If you’re like most developers, when you’re working with unfamiliar code or even actively developing, you may find yourself writing man print statements and rerunning your program. While this is quick to write, it becomes less effective the more times you loop over this process. Additionally, you have to add all your printouts up front and can’t immediately leverage newly gained knowledge to add additional output. This can especially be a pain when your program can take a while to get to the print outs, say when running large processing tasks or performing machine learning.

Most developers know that at some point you should pull out a debugger but I’ve seen most, including myself, continue to push the print and run methodology way to far. Especially when running remotely.

Well I’m writing this today to show you how easy it is to use the python debugger. This little information may be paying you dividends daily, as I know I leverage this constantly during my day-to-day work.

It’s now even easier to set a breakpoint. Introduced by PEP 553, one can simple write breakpoint() in their program and when that line is hit, you’ll be dropped into a pdb environment. Note that this does not even require an import!

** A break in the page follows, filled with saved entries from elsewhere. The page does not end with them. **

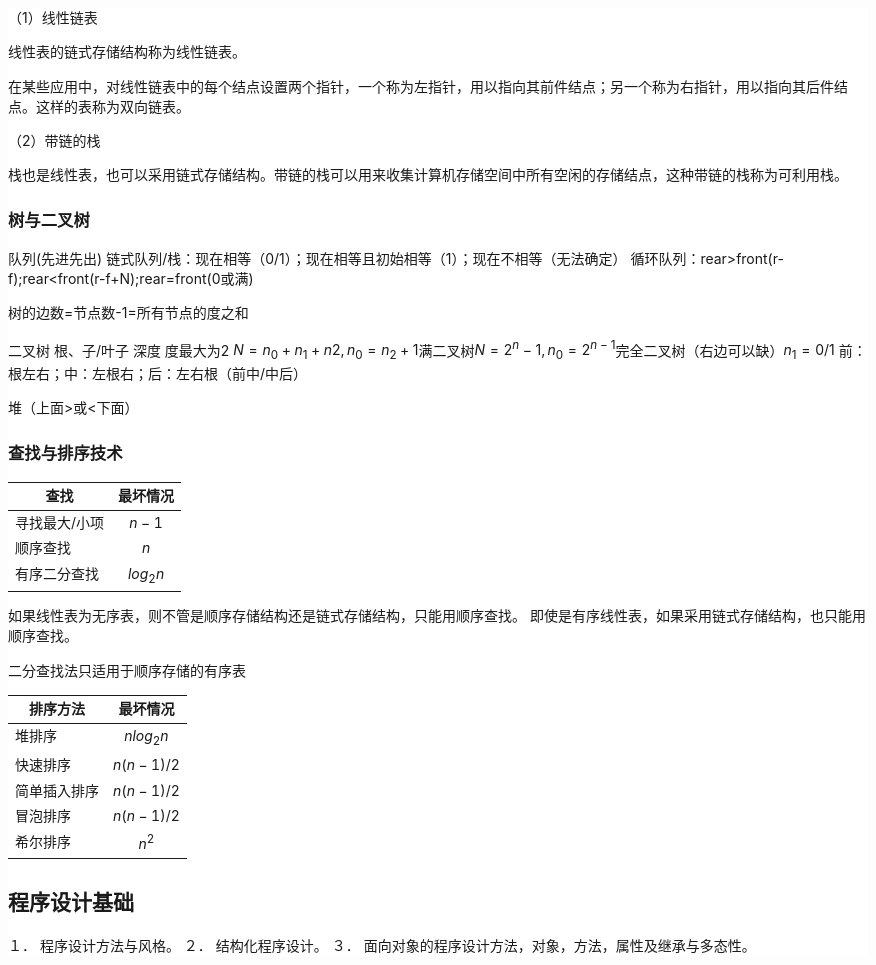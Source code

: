 （1）线性链表

线性表的链式存储结构称为线性链表。

在某些应用中，对线性链表中的每个结点设置两个指针，一个称为左指针，用以指向其前件结点；另一个称为右指针，用以指向其后件结点。这样的表称为双向链表。

（2）带链的栈

栈也是线性表，也可以采用链式存储结构。带链的栈可以用来收集计算机存储空间中所有空闲的存储结点，这种带链的栈称为可利用栈。

### 树与二叉树

队列(先进先出)
链式队列/栈：现在相等（0/1）；现在相等且初始相等（1）；现在不相等（无法确定）
循环队列：rear>front(r-f);rear<front(r-f+N);rear=front(0或满)

树的边数=节点数-1=所有节点的度之和

二叉树
根、子/叶子
深度 度最大为2 $N=n_0+n_1+n2,n_0=n_2+1$满二叉树$N=2^n-1,n_0=2^{n-1}$完全二叉树（右边可以缺）$n_1=0/1$
前：根左右；中：左根右；后：左右根（前中/中后）

堆（上面>或<下面）

### 查找与排序技术

| 查找          |  最坏情况  |
| ------------- | :---------: |
| 寻找最大/小项 |   $n-1$   |
| 顺序查找      |    $n$    |
| 有序二分查找  | $log_2 n$ |

如果线性表为无序表，则不管是顺序存储结构还是链式存储结构，只能用顺序查找。
即使是有序线性表，如果采用链式存储结构，也只能用顺序查找。

二分查找法只适用于顺序存储的有序表

| 排序方法     |   最坏情况   |
| ------------ | :----------: |
| 堆排序       | $nlog_2 n$ |
| 快速排序     | $n(n-1)/2$ |
| 简单插入排序 | $n(n-1)/2$ |
| 冒泡排序     | $n(n-1)/2$ |
| 希尔排序     |   $n^2$   |

## 程序设计基础

１． 程序设计方法与风格。
２． 结构化程序设计。
３． 面向对象的程序设计方法，对象，方法，属性及继承与多态性。
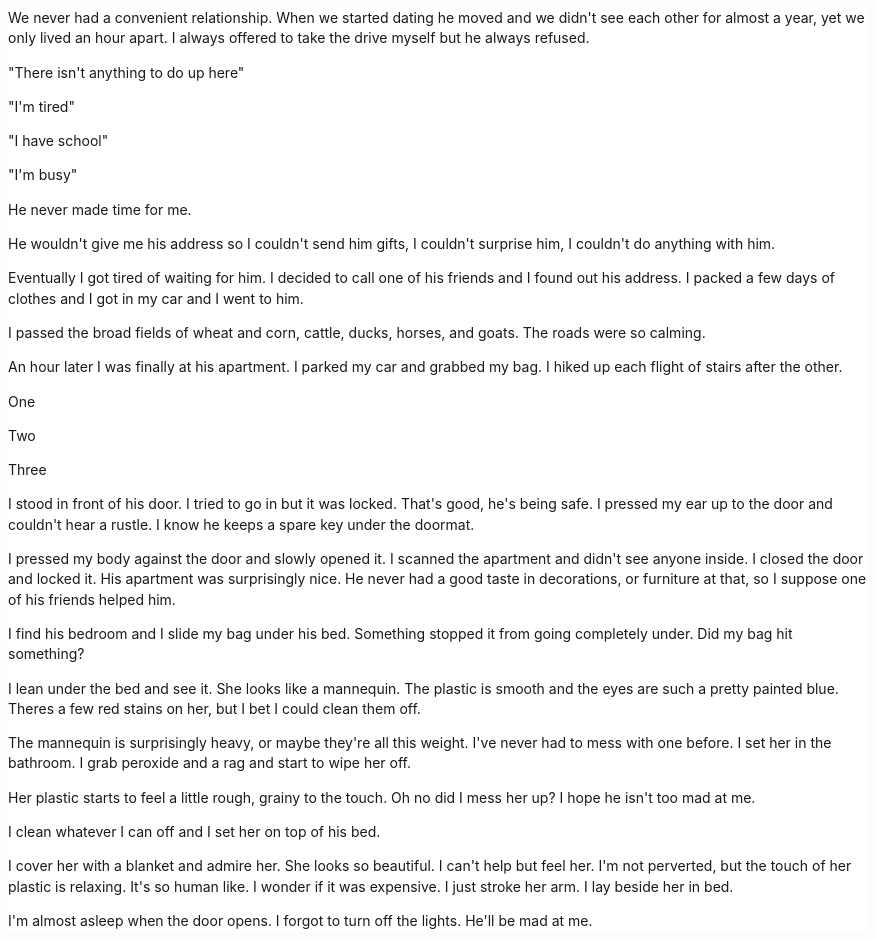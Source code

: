 We never had a convenient relationship. When we started dating he moved and we didn't see each other for almost a year, yet we only lived an hour apart. I always offered to take the drive myself but he always refused.

"There isn't anything to do up here"

"I'm tired"

"I have school"

"I'm busy"

He never made time for me.

He wouldn't give me his address so I couldn't send him gifts, I couldn't surprise him, I couldn't do anything with him.

Eventually I got tired of waiting for him. I decided to call one of his friends and I found out his address. I packed a few days of clothes and I got in my car and I went to him.

I passed the broad fields of wheat and corn, cattle, ducks, horses, and goats. The roads were so calming.

An hour later I was finally at his apartment. I parked my car and grabbed my bag. I hiked up each flight of stairs after the other.

One


Two


Three


I stood in front of his door. I tried to go in but it was locked. That's good, he's being safe. I pressed my ear up to the door and couldn't hear a rustle. I know he keeps a spare key under the doormat.

I pressed my body against the door and slowly opened it. I scanned the apartment and didn't see anyone inside. I closed the door and locked it. His apartment was surprisingly nice. He never had a good taste in decorations, or furniture at that, so I suppose one of his friends helped him.

I find his bedroom and I slide my bag under his bed. Something stopped it from going completely under. Did my bag hit something?

I lean under the bed and see it. She looks like a mannequin. The plastic is smooth and the eyes are such a pretty painted blue. Theres a few red stains on her, but I bet I could clean them off.

The mannequin is surprisingly heavy, or maybe they're all this weight. I've never had to mess with one before. I set her in the bathroom. I grab peroxide and a rag and start to wipe her off.

Her plastic starts to feel a little rough, grainy to the touch. Oh no did I mess her up? I hope he isn't too mad at me.

I clean whatever I can off and I set her on top of his bed.

I cover her with a blanket and admire her. She looks so beautiful. I can't help but feel her. I'm not perverted, but the touch of her plastic is relaxing. It's so human like. I wonder if it was expensive. I just stroke her arm. I lay beside her in bed.

I'm almost asleep when the door opens. I forgot to turn off the lights. He'll be mad at me.

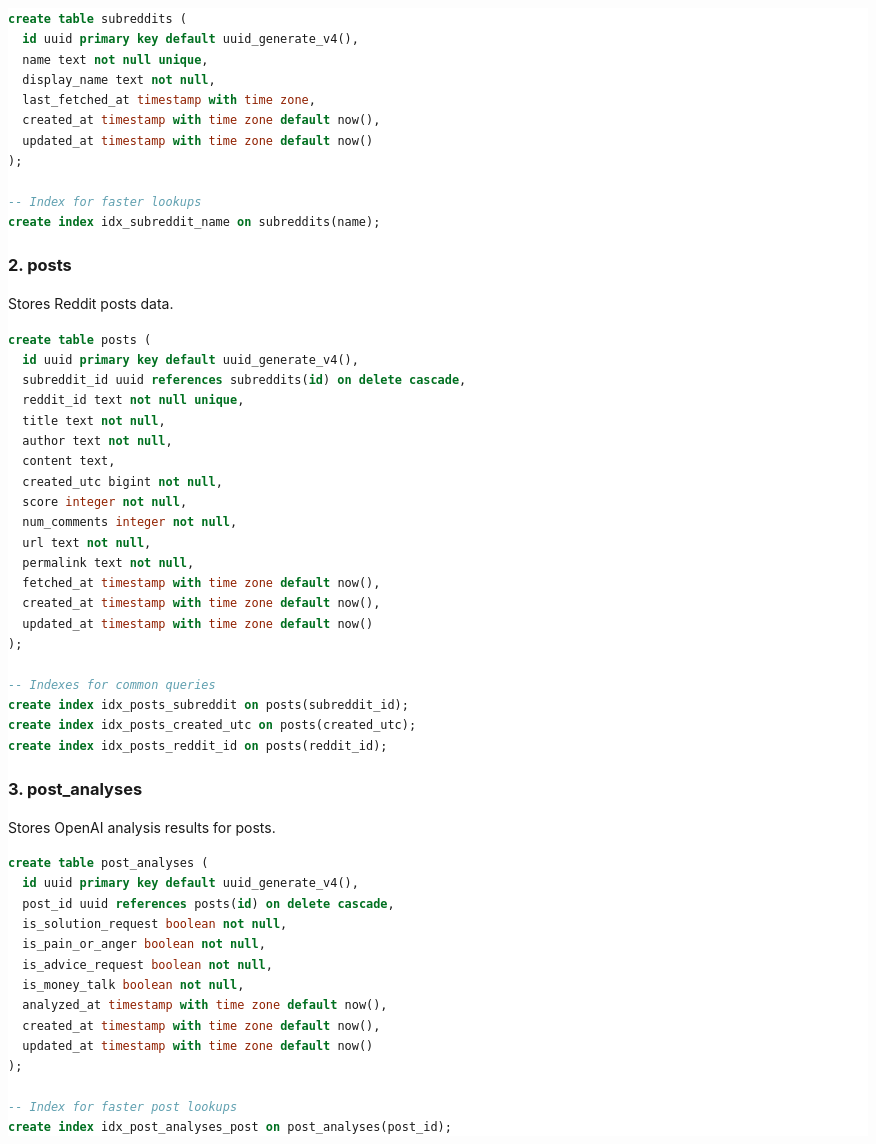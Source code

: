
 ```sql
create table subreddits (
  id uuid primary key default uuid_generate_v4(),
  name text not null unique,
  display_name text not null,
  last_fetched_at timestamp with time zone,
  created_at timestamp with time zone default now(),
  updated_at timestamp with time zone default now()
);

-- Index for faster lookups
create index idx_subreddit_name on subreddits(name);
```

### 2. posts

Stores Reddit posts data.

```sql
create table posts (
  id uuid primary key default uuid_generate_v4(),
  subreddit_id uuid references subreddits(id) on delete cascade,
  reddit_id text not null unique,
  title text not null,
  author text not null,
  content text,
  created_utc bigint not null,
  score integer not null,
  num_comments integer not null,
  url text not null,
  permalink text not null,
  fetched_at timestamp with time zone default now(),
  created_at timestamp with time zone default now(),
  updated_at timestamp with time zone default now()
);

-- Indexes for common queries
create index idx_posts_subreddit on posts(subreddit_id);
create index idx_posts_created_utc on posts(created_utc);
create index idx_posts_reddit_id on posts(reddit_id);
```

### 3. post_analyses

Stores OpenAI analysis results for posts.

```sql
create table post_analyses (
  id uuid primary key default uuid_generate_v4(),
  post_id uuid references posts(id) on delete cascade,
  is_solution_request boolean not null,
  is_pain_or_anger boolean not null,
  is_advice_request boolean not null,
  is_money_talk boolean not null,
  analyzed_at timestamp with time zone default now(),
  created_at timestamp with time zone default now(),
  updated_at timestamp with time zone default now()
);

-- Index for faster post lookups
create index idx_post_analyses_post on post_analyses(post_id);
```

In the pdb session, you can print out all the variables you want and even execute arbitrary code. Which makes ones debugging time way more useful. I’d recommend reading how to use pdb, like the official documentation, to learn how to get the most out of the program.

One additional tip I’d recommend is installing pdbpp, which is a drop in replacement for pdb. There are many features that this package provides, but my favorite and most used is just tab complete.

So there you have it, a quick and easy way to drop into a debug session by modifying your code. Say goodbye to writing print outs and hello to leveraging debuggers!